Too Big To Fail : A Tentative List

Who is too big to fail? Simon Johnson (The Baseline Scenario, August 1, 2009) refers the reader to the 2004 Brookings book by Gary Stern and Ron Feldman, “Too Big To Fail: The Hazards of Bank Bailouts”, and especially to their list of such banks “on the basis of their qualitative assessment, reading of the regulatory tea leaves, and a deep understanding of the available data”.

Here are the first 17 largest banks of their Box 4-1 out of a list of 34:

Bank ( Assets in billions of US dollars)

Citicorp (1.068)
J.P. Morgan Chase and Company (799)
Bank of America Corporation (640)
Deutsche Bank AG (514)
Misuho Holdings (422)
Stitching Prioriteit ABN AMRO (382)
UBS AG (357)
Wachovia Corporation (326)
Wells Fargo and Company (298)
Bank One Corporation (270)
Credit Suisse Group (255)
MetLife (252)
HSBC Holdings PLC (240)
FleetBoston Financial Corporation (202)
U.S. Bankcorp (168)
BNP Paribas SA (119)
Mitsubishi Tokyo Financial Group (114)

At a time when the financial industry that was bailed out at taxpayer expense is paying itself gigantic bonuses while the economy is still deeply depressed (as Paul Krugman writes in the New York Times, “Rewarding Bad Actors”), Josef Ackerman, head of the Deutsche Bank and of the global bankers’ trade union, the Institute of International Finance, makes the case for big banks in the Financial Times.

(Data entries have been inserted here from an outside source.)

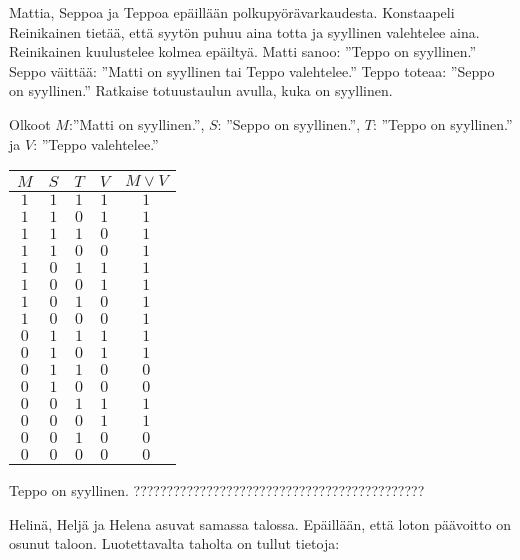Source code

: \begin{kotitehtavasivu}
\begin{tehtava}
\end{tehtava}

\begin{tehtava}
     Mattia, Seppoa ja Teppoa epäillään polkupyörävarkaudesta. Konstaapeli Reinikainen tietää, että syytön puhuu aina totta ja syyllinen valehtelee aina. Reinikainen kuulustelee kolmea epäiltyä. Matti sanoo: ''Teppo on syyllinen.'' Seppo väittää: ''Matti on syyllinen tai Teppo valehtelee.'' Teppo toteaa: ''Seppo on syyllinen.'' Ratkaise totuustaulun avulla, kuka on syyllinen. 
    \begin{vastaus}
      Olkoot $M$:''Matti on syyllinen.'', $S$: ''Seppo on syyllinen.'', $T$: ''Teppo on syyllinen.'' ja $V$: ''Teppo valehtelee.''
      \begin{center}
		    \begin{tabular}{|c|c|c|c|c|}\hline
		    $M$ & $S$ & $T$ & $V$ & $M\lor V$ \\ \hline
		    $1$ & $1$ & $1$ & $1$ & $1$ \\ %
		    $1$ & $1$ & $0$ & $1$ & $1$ \\
		    $1$ & $1$ & $1$ & $0$ & $1$ \\
		    $1$ & $1$ & $0$ & $0$ & $1$ \\
		    $1$ & $0$ & $1$ & $1$ & $1$ \\
		    $1$ & $0$ & $0$ & $1$ & $1$ \\
		    $1$ & $0$ & $1$ & $0$ & $1$ \\
		    $1$ & $0$ & $0$ & $0$ & $1$ \\
		    $0$ & $1$ & $1$ & $1$ & $1$ \\
		    $0$ & $1$ & $0$ & $1$ & $1$ \\
		    $0$ & $1$ & $1$ & $0$ & $0$ \\
		    $0$ & $1$ & $0$ & $0$ & $0$ \\
		    $0$ & $0$ & $1$ & $1$ & $1$ \\
		    $0$ & $0$ & $0$ & $1$ & $1$ \\
		    $0$ & $0$ & $1$ & $0$ & $0$ \\
		    $0$ & $0$ & $0$ & $0$ & $0$ \\ \hline
\end{tabular}
\end{center}
Teppo on syyllinen. ???????????????????????????????????????????? %
    \end{vastaus}
    
\end{tehtava}

\begin{tehtava}
     Helinä, Heljä ja Helena asuvat samassa talossa. Epäillään, että loton päävoitto on osunut taloon. Luotettavalta taholta on tullut tietoja:


\end{tehtava}
\end{kotitehtavasivu}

The problem, he writes, is not size, but that the banks are too interconnected to be allowed to fail.

This would not be the case if the “narrow banking proposal” or other “classical banking” schemes were adopted. Separate lines of business would be served by specialized institutions, each of which would be of a size small enough (as defined by regulation) not to jeopardize the security of the whole system.

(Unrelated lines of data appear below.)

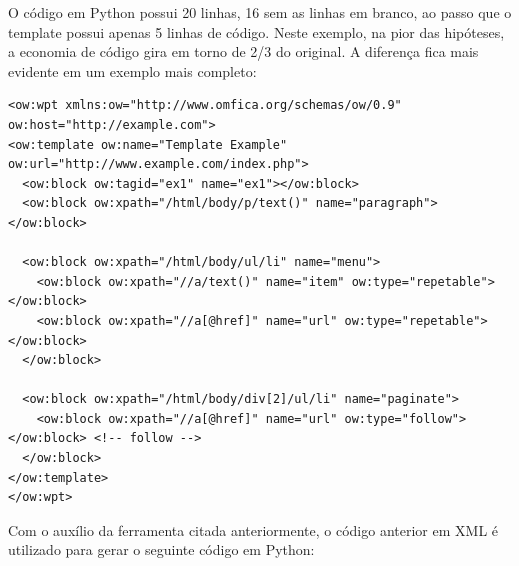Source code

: O código em Python possui 20 linhas, 16 sem as linhas em branco, ao passo que o template possui apenas 5 linhas de código. Neste exemplo, na pior das hipóteses, a economia de código gira em torno de 2/3 do original. A diferença fica mais evidente em um exemplo mais completo:

\begin{lstlisting}
<ow:wpt xmlns:ow="http://www.omfica.org/schemas/ow/0.9"
ow:host="http://example.com">
<ow:template ow:name="Template Example" ow:url="http://www.example.com/index.php">
  <ow:block ow:tagid="ex1" name="ex1"></ow:block>
  <ow:block ow:xpath="/html/body/p/text()" name="paragraph"></ow:block>
  
  <ow:block ow:xpath="/html/body/ul/li" name="menu">
    <ow:block ow:xpath="//a/text()" name="item" ow:type="repetable"></ow:block>
    <ow:block ow:xpath="//a[@href]" name="url" ow:type="repetable"></ow:block>
  </ow:block>
  
  <ow:block ow:xpath="/html/body/div[2]/ul/li" name="paginate">
    <ow:block ow:xpath="//a[@href]" name="url" ow:type="follow"></ow:block> <!-- follow -->
  </ow:block>
</ow:template> 
</ow:wpt>
\end{lstlisting}

Com o auxílio da ferramenta citada anteriormente, o código anterior em XML é utilizado para gerar o seguinte código em Python:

See also the commentary in the August 2 issue of the Financial Times by Tony Jackson, with a proposal that banks be obliged to pay insurance premiums in every country where they do business not only to insure against going bust but also in case they should be rescued (“A bank-weary taxpayer’s pipe-dream”).

“The obvious counter is if one country introduced such a scheme, banks would emigrate. But the simpler and more local the banks, the less that is an option.”

That’s why narrow banking and small size limits are now necessary.

The Classical Banking Club welcomes Paul Krugman and Tony Jackson.